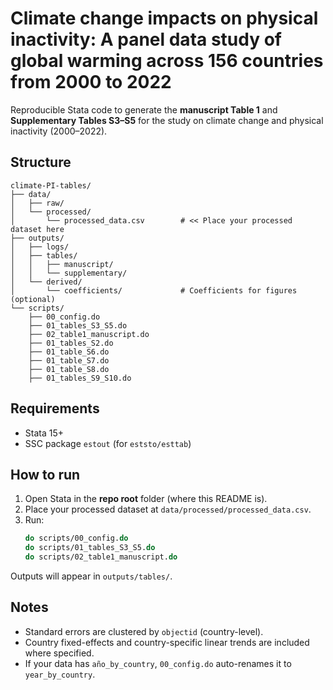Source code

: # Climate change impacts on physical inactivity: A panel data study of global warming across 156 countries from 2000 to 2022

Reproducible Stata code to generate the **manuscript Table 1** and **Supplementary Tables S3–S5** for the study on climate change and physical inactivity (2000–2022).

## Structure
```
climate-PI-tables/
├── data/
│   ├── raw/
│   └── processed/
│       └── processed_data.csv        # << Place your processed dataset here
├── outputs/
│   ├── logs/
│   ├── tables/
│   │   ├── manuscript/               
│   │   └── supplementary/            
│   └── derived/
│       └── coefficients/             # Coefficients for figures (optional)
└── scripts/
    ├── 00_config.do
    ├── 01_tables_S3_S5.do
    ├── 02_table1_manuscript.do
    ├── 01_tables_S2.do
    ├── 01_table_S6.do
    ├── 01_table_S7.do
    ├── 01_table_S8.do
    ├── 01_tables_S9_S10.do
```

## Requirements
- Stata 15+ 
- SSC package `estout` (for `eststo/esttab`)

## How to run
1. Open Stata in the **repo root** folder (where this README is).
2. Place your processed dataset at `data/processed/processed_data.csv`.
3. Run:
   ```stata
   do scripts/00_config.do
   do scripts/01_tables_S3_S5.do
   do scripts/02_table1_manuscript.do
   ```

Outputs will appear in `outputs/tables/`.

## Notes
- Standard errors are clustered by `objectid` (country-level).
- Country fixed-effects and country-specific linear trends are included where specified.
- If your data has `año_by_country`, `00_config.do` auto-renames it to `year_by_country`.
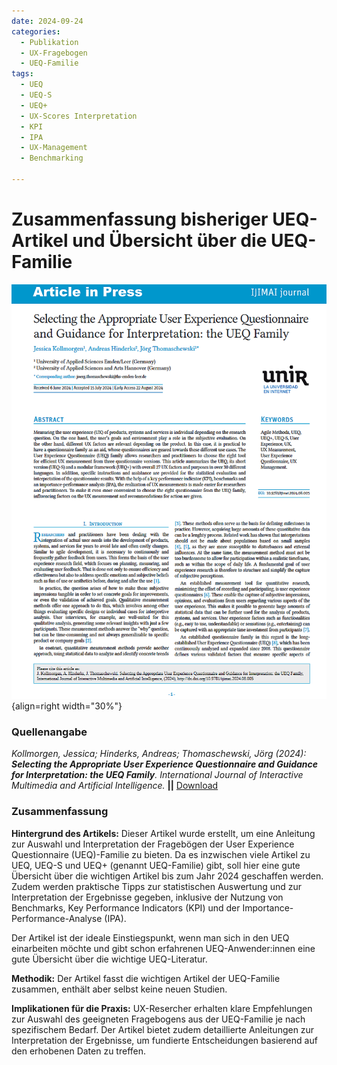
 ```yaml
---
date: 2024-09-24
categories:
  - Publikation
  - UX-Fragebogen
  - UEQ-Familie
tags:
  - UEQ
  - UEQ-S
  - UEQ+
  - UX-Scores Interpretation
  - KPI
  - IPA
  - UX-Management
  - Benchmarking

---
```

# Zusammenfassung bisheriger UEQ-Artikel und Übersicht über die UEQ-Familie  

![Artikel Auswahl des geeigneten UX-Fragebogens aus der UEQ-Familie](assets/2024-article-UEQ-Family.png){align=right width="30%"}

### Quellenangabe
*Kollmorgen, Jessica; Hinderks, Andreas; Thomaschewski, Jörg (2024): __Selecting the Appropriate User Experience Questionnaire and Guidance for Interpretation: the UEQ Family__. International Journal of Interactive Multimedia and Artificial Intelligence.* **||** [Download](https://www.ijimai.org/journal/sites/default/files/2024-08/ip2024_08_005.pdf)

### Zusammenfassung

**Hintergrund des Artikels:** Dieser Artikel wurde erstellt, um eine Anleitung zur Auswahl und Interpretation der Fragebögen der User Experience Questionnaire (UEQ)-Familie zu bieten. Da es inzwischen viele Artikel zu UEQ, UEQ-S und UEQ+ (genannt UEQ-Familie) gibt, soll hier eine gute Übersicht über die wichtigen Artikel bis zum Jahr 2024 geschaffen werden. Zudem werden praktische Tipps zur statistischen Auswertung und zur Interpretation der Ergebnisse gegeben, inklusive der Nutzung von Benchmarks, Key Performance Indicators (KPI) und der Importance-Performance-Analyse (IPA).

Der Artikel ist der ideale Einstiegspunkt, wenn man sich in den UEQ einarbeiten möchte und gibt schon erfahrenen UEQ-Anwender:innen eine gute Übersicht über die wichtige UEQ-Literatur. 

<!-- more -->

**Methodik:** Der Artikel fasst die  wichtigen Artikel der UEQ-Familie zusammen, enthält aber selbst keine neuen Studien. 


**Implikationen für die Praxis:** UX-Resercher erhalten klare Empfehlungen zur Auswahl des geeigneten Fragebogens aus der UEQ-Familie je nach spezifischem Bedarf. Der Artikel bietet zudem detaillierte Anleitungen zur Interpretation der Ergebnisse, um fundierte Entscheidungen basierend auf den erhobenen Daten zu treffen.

● ● ●

ASSIGNMENT — From the first line to the last, retype the data exactly, but omit every image.

WRITTEN ANSWER —
Source code

: # Climate change impacts on physical inactivity: A panel data study of global warming across 156 countries from 2000 to 2022

Reproducible Stata code to generate the **manuscript Table 1** and **Supplementary Tables S3–S5** for the study on climate change and physical inactivity (2000–2022).

## Structure
```
climate-PI-tables/
├── data/
│   ├── raw/
│   └── processed/
│       └── processed_data.csv        # << Place your processed dataset here
├── outputs/
│   ├── logs/
│   ├── tables/
│   │   ├── manuscript/               
│   │   └── supplementary/            
│   └── derived/
│       └── coefficients/             # Coefficients for figures (optional)
└── scripts/
    ├── 00_config.do
    ├── 01_tables_S3_S5.do
    ├── 02_table1_manuscript.do
    ├── 01_tables_S2.do
    ├── 01_table_S6.do
    ├── 01_table_S7.do
    ├── 01_table_S8.do
    ├── 01_tables_S9_S10.do
```

## Requirements
- Stata 15+ 
- SSC package `estout` (for `eststo/esttab`)

## How to run
1. Open Stata in the **repo root** folder (where this README is).
2. Place your processed dataset at `data/processed/processed_data.csv`.
3. Run:
   ```stata
   do scripts/00_config.do
   do scripts/01_tables_S3_S5.do
   do scripts/02_table1_manuscript.do
   ```

Outputs will appear in `outputs/tables/`.

## Notes
- Standard errors are clustered by `objectid` (country-level).
- Country fixed-effects and country-specific linear trends are included where specified.
- If your data has `año_by_country`, `00_config.do` auto-renames it to `year_by_country`.
 ```yaml
---
date: 2024-09-24
categories:
  - Publikation
  - UX-Fragebogen
  - UEQ-Familie
tags:
  - UEQ
  - UEQ-S
  - UEQ+
  - UX-Scores Interpretation
  - KPI
  - IPA
  - UX-Management
  - Benchmarking

---
```

# Zusammenfassung bisheriger UEQ-Artikel und Übersicht über die UEQ-Familie  

![Artikel Auswahl des geeigneten UX-Fragebogens aus der UEQ-Familie](assets/2024-article-UEQ-Family.png){align=right width="30%"}

### Quellenangabe
*Kollmorgen, Jessica; Hinderks, Andreas; Thomaschewski, Jörg (2024): __Selecting the Appropriate User Experience Questionnaire and Guidance for Interpretation: the UEQ Family__. International Journal of Interactive Multimedia and Artificial Intelligence.* **||** [Download](https://www.ijimai.org/journal/sites/default/files/2024-08/ip2024_08_005.pdf)

### Zusammenfassung

**Hintergrund des Artikels:** Dieser Artikel wurde erstellt, um eine Anleitung zur Auswahl und Interpretation der Fragebögen der User Experience Questionnaire (UEQ)-Familie zu bieten. Da es inzwischen viele Artikel zu UEQ, UEQ-S und UEQ+ (genannt UEQ-Familie) gibt, soll hier eine gute Übersicht über die wichtigen Artikel bis zum Jahr 2024 geschaffen werden. Zudem werden praktische Tipps zur statistischen Auswertung und zur Interpretation der Ergebnisse gegeben, inklusive der Nutzung von Benchmarks, Key Performance Indicators (KPI) und der Importance-Performance-Analyse (IPA).

Der Artikel ist der ideale Einstiegspunkt, wenn man sich in den UEQ einarbeiten möchte und gibt schon erfahrenen UEQ-Anwender:innen eine gute Übersicht über die wichtige UEQ-Literatur. 

<!-- more -->

**Methodik:** Der Artikel fasst die  wichtigen Artikel der UEQ-Familie zusammen, enthält aber selbst keine neuen Studien. 


**Implikationen für die Praxis:** UX-Resercher erhalten klare Empfehlungen zur Auswahl des geeigneten Fragebogens aus der UEQ-Familie je nach spezifischem Bedarf. Der Artikel bietet zudem detaillierte Anleitungen zur Interpretation der Ergebnisse, um fundierte Entscheidungen basierend auf den erhobenen Daten zu treffen.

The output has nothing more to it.